Right - it was seen as an arbitrary action with no real power behind it. I made that point then and I made it loudly.
The problem is it's a social network, which means there has to be some social attempt to steer it towards the behavior you want. Saydrah was doxxed in '08. Sometime in 2013 they finally decided that doxxing wasn't okay, and by mid 2014 it was something that everybody jumped on as "not done" (while there were throwaways and renegades that perpetrated and perpetuated the problem).
Brigading has been a problem from the very beginning, but Reddit started to get serious about it last year with .np links. Now brigading has dropped almost to nothing.

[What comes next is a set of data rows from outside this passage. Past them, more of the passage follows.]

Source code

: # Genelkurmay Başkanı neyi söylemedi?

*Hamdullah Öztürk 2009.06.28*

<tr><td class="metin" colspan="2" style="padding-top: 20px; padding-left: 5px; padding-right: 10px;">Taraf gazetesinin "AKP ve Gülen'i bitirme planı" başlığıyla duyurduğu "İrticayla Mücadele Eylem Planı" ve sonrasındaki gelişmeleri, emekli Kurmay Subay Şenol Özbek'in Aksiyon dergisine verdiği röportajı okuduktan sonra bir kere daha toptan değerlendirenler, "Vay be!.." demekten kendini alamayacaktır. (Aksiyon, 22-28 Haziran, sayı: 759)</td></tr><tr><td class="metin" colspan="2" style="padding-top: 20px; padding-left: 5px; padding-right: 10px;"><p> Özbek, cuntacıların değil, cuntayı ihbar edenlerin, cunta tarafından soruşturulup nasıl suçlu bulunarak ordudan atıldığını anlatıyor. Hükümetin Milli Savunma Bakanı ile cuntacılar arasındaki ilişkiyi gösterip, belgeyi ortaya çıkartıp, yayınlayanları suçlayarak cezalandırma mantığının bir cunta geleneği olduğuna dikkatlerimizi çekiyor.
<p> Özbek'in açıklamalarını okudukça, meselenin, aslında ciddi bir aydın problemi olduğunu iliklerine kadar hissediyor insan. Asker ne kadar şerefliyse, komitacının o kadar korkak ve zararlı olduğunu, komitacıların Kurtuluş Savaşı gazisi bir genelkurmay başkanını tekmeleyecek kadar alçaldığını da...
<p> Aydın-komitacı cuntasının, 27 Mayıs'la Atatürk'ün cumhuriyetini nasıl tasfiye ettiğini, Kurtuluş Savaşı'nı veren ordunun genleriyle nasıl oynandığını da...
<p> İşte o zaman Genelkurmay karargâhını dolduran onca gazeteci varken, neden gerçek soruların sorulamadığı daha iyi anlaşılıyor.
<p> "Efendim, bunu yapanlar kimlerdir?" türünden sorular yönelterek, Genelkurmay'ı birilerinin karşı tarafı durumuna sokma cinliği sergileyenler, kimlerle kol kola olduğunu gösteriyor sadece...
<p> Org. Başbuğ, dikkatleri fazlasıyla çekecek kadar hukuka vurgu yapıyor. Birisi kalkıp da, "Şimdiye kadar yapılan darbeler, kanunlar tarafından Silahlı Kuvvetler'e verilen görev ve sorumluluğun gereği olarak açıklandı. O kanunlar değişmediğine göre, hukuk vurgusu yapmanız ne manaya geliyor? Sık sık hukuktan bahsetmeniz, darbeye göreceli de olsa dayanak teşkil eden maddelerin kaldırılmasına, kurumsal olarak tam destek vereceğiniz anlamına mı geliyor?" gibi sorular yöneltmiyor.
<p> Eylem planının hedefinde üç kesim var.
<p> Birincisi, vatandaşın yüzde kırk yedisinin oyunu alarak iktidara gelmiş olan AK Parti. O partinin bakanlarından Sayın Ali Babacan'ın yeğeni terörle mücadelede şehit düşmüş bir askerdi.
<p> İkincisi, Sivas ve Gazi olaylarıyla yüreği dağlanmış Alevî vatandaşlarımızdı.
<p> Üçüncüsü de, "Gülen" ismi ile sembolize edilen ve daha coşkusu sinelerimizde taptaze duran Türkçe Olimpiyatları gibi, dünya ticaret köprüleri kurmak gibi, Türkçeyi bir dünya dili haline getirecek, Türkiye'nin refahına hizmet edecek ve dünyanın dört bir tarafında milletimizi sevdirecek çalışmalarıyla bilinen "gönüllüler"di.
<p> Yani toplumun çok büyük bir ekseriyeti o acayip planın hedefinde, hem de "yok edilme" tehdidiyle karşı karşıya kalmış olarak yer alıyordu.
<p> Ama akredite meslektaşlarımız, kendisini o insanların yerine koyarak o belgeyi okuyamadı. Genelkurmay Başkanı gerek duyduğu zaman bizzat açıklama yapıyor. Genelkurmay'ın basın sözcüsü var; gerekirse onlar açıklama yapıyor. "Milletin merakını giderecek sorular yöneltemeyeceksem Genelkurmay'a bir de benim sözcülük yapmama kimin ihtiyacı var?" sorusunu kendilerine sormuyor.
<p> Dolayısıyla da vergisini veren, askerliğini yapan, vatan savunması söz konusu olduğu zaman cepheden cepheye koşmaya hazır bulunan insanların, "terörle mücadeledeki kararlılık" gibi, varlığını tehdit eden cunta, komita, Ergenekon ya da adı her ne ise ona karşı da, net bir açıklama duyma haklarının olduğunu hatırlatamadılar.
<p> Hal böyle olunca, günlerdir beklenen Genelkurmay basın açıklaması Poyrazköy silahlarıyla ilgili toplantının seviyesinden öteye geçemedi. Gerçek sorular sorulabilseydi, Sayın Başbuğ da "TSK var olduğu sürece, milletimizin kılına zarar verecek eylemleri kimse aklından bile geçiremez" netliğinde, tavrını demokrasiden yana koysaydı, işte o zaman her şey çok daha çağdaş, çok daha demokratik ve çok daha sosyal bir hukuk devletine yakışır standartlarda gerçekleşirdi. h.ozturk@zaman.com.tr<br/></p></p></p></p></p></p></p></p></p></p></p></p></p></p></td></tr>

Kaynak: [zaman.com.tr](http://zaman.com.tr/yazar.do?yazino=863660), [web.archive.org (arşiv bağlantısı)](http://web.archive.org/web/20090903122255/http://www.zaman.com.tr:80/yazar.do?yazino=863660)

So what we're left with is this: A website that has known what its problems are since '07 or before but has made no attempt whatsoever to steer the conversation in the direction of decency. Reddit could come out in favor of privacy and respect towards women and get things moving in that direction, but they don't. Their justification for taking down the fappening posts had nothing to do about violating the privacy of public individuals and everything to do with their pre-existing "bust Al Capone for tax evasion" policies.
You're essentially making my point: they act, but their acts are too little, too late and in the wrong direction. You're not making my bigger point, though: as soon as they actually do something, it tends to be effective.
I'm deeply dispirited by Reddit. There's an institutional refusal to do the right thing until it's far, far too late and I believe that it's bad for the Internet in general. We're raising a generation of kids that can't communicate, believe anonymous retaliation is the best balm for wounded pride and have no problem upskirting someone so long as they're famous.
It's straight up bad for humanity.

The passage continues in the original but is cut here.